##### Data for review #####
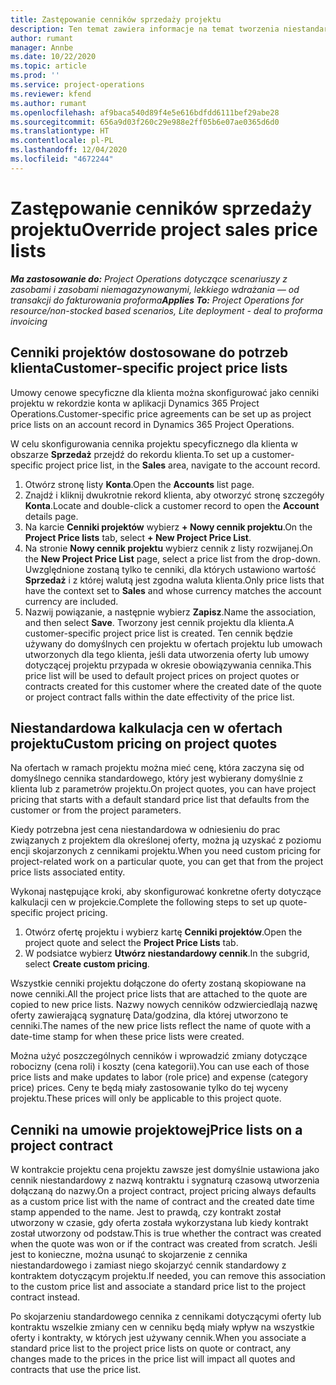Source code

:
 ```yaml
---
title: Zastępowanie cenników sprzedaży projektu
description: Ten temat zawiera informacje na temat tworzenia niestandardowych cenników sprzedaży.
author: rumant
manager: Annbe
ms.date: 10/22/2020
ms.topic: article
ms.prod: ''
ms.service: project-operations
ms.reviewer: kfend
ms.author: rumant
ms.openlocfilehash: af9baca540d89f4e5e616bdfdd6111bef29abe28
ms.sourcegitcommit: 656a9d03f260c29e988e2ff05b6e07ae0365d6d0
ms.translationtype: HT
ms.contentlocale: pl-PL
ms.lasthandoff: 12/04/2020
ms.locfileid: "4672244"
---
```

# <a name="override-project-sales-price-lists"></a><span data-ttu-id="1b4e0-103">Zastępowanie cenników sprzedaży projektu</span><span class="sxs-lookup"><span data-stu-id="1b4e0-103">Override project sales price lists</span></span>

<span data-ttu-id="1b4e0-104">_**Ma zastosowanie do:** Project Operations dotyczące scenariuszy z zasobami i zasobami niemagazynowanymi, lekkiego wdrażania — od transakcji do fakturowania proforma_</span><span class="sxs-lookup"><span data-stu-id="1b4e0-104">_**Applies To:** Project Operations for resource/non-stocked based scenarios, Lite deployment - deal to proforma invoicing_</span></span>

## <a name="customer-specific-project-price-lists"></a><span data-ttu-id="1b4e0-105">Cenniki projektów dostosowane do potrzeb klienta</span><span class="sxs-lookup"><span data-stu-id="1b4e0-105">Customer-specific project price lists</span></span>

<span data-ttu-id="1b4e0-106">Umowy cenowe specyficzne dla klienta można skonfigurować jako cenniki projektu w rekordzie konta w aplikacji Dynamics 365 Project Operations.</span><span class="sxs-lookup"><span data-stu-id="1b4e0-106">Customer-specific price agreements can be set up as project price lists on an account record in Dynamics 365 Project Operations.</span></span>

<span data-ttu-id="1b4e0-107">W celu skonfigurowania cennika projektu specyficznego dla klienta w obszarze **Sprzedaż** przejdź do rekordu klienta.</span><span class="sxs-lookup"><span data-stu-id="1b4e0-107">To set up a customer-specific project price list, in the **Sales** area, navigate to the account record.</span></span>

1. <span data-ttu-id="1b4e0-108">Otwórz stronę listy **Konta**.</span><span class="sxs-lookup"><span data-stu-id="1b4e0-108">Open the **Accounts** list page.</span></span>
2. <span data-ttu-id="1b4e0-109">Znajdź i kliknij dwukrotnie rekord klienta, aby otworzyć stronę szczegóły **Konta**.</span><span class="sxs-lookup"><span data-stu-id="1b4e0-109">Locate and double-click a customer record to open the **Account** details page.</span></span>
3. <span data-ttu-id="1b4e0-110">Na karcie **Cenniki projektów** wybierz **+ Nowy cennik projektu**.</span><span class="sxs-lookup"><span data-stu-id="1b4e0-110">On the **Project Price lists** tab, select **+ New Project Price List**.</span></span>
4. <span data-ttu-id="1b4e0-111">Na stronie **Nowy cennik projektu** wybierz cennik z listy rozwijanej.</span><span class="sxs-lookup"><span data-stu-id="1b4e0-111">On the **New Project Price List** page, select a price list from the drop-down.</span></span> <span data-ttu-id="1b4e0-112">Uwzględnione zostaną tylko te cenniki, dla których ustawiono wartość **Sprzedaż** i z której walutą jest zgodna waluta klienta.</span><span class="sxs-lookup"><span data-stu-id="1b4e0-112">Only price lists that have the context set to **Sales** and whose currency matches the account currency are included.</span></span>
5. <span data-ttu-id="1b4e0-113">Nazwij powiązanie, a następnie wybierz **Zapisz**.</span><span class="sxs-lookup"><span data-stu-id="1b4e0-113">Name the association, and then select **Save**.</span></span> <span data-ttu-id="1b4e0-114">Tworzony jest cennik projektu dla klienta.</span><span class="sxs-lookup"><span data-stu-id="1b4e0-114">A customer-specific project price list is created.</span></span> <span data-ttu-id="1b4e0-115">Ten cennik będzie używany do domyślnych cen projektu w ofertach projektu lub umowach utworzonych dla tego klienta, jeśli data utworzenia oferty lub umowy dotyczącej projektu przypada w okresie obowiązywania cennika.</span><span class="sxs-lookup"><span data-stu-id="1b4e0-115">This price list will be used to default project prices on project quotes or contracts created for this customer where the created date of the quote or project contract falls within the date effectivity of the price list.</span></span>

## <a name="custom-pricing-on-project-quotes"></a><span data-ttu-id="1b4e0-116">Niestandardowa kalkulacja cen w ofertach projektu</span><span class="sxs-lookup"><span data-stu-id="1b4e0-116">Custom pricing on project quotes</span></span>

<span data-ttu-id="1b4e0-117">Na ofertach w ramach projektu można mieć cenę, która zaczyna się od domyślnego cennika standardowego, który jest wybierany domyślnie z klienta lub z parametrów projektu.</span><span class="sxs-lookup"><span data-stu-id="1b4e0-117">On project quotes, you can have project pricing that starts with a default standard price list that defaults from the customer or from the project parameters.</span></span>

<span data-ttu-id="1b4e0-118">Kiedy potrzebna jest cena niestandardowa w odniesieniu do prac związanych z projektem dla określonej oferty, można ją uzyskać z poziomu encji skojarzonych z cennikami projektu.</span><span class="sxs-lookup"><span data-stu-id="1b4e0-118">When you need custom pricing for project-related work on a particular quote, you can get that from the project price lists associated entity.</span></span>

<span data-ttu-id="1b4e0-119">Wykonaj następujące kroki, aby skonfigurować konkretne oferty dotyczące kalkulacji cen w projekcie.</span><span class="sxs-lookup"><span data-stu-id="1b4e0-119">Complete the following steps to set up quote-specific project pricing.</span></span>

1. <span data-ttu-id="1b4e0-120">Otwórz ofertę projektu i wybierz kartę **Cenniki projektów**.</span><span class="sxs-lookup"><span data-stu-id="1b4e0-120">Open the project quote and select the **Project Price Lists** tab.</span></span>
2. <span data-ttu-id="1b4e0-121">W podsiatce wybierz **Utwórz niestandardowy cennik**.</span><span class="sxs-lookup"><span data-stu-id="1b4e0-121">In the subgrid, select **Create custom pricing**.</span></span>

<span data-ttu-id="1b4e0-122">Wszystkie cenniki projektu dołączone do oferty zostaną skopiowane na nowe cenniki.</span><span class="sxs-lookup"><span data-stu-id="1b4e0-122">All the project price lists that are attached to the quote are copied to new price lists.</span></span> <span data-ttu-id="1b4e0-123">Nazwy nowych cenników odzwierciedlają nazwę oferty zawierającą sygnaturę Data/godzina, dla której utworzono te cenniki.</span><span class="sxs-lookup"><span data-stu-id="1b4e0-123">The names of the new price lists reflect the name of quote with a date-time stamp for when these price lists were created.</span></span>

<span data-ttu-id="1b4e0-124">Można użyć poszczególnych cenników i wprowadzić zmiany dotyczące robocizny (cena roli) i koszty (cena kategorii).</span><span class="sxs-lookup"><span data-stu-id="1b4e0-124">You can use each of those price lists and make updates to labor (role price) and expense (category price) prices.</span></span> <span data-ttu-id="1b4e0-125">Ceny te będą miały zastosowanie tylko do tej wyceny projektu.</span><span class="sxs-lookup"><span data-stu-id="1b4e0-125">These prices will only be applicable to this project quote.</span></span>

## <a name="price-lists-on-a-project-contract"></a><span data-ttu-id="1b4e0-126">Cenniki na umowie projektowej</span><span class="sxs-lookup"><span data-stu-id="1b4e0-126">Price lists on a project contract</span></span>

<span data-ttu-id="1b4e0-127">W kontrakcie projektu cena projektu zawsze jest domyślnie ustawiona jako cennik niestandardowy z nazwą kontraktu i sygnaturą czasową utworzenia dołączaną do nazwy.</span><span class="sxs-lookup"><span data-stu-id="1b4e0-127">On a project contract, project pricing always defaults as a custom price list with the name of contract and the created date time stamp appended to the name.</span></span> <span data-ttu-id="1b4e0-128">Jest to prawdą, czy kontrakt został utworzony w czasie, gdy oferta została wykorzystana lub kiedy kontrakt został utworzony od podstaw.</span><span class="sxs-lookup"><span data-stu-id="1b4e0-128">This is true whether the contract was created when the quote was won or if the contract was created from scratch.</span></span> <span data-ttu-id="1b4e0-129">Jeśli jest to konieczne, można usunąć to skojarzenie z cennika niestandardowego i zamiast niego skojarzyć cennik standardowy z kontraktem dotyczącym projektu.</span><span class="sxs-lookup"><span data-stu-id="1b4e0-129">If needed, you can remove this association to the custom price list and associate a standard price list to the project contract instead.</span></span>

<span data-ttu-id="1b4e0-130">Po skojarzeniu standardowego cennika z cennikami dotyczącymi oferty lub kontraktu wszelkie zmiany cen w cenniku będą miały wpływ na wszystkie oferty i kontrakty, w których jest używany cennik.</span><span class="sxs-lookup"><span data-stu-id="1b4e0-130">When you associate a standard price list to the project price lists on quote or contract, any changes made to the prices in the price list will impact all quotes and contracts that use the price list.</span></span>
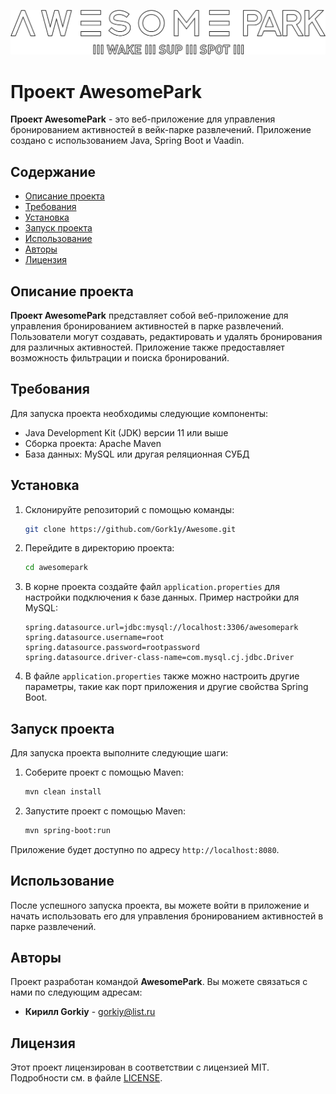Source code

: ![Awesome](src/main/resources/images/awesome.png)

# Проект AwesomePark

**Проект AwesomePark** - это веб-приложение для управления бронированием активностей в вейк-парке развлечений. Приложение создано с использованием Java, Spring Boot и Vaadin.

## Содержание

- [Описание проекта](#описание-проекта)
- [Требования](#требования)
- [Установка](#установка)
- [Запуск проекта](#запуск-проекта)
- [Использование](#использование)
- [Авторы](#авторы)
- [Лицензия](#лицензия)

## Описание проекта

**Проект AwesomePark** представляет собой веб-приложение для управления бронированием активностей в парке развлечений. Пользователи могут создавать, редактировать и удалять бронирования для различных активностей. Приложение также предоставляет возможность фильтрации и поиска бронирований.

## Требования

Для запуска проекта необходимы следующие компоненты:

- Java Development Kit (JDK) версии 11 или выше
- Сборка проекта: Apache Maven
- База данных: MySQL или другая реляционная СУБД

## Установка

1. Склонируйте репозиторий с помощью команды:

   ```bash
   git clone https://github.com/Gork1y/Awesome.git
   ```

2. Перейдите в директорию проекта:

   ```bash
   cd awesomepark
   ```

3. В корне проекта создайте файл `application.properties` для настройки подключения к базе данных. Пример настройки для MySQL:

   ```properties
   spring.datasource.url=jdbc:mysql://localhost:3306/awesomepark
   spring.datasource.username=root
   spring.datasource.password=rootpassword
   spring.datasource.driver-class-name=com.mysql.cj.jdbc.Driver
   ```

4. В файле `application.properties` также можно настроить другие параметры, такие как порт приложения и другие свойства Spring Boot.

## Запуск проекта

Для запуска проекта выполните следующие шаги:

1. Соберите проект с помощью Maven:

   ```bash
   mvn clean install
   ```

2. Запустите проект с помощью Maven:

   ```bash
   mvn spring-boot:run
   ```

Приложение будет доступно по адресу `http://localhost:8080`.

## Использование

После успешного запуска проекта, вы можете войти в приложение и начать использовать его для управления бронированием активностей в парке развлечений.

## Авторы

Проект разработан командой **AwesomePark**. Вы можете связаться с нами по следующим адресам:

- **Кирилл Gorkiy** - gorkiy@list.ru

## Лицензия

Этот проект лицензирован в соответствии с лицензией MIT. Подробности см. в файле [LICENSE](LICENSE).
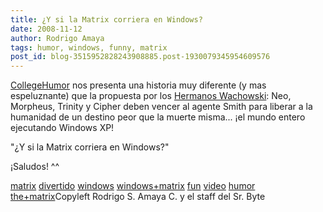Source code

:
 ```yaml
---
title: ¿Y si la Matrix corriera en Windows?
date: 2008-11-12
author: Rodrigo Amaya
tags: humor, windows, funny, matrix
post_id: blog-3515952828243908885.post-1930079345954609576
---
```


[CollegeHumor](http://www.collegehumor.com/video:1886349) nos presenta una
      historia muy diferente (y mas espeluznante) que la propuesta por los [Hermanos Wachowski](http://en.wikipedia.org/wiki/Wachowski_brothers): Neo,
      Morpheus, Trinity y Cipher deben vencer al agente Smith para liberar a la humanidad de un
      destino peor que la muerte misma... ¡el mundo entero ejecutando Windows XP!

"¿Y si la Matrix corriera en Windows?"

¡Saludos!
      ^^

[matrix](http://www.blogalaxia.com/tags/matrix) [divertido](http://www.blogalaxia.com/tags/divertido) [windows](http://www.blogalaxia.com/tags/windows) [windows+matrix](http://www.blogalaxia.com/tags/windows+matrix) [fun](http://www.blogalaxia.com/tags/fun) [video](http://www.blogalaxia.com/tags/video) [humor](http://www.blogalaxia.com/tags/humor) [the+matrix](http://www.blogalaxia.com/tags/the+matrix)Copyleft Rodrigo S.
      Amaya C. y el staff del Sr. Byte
#####
- [What needs to be done]:
Copy each line from the data that features the string "файле".

- [Answer to the exercise]:
4. В файле `application.properties` также можно настроить другие параметры, такие как порт приложения и другие свойства Spring Boot.
Этот проект лицензирован в соответствии с лицензией MIT. Подробности см. в файле [LICENSE](LICENSE).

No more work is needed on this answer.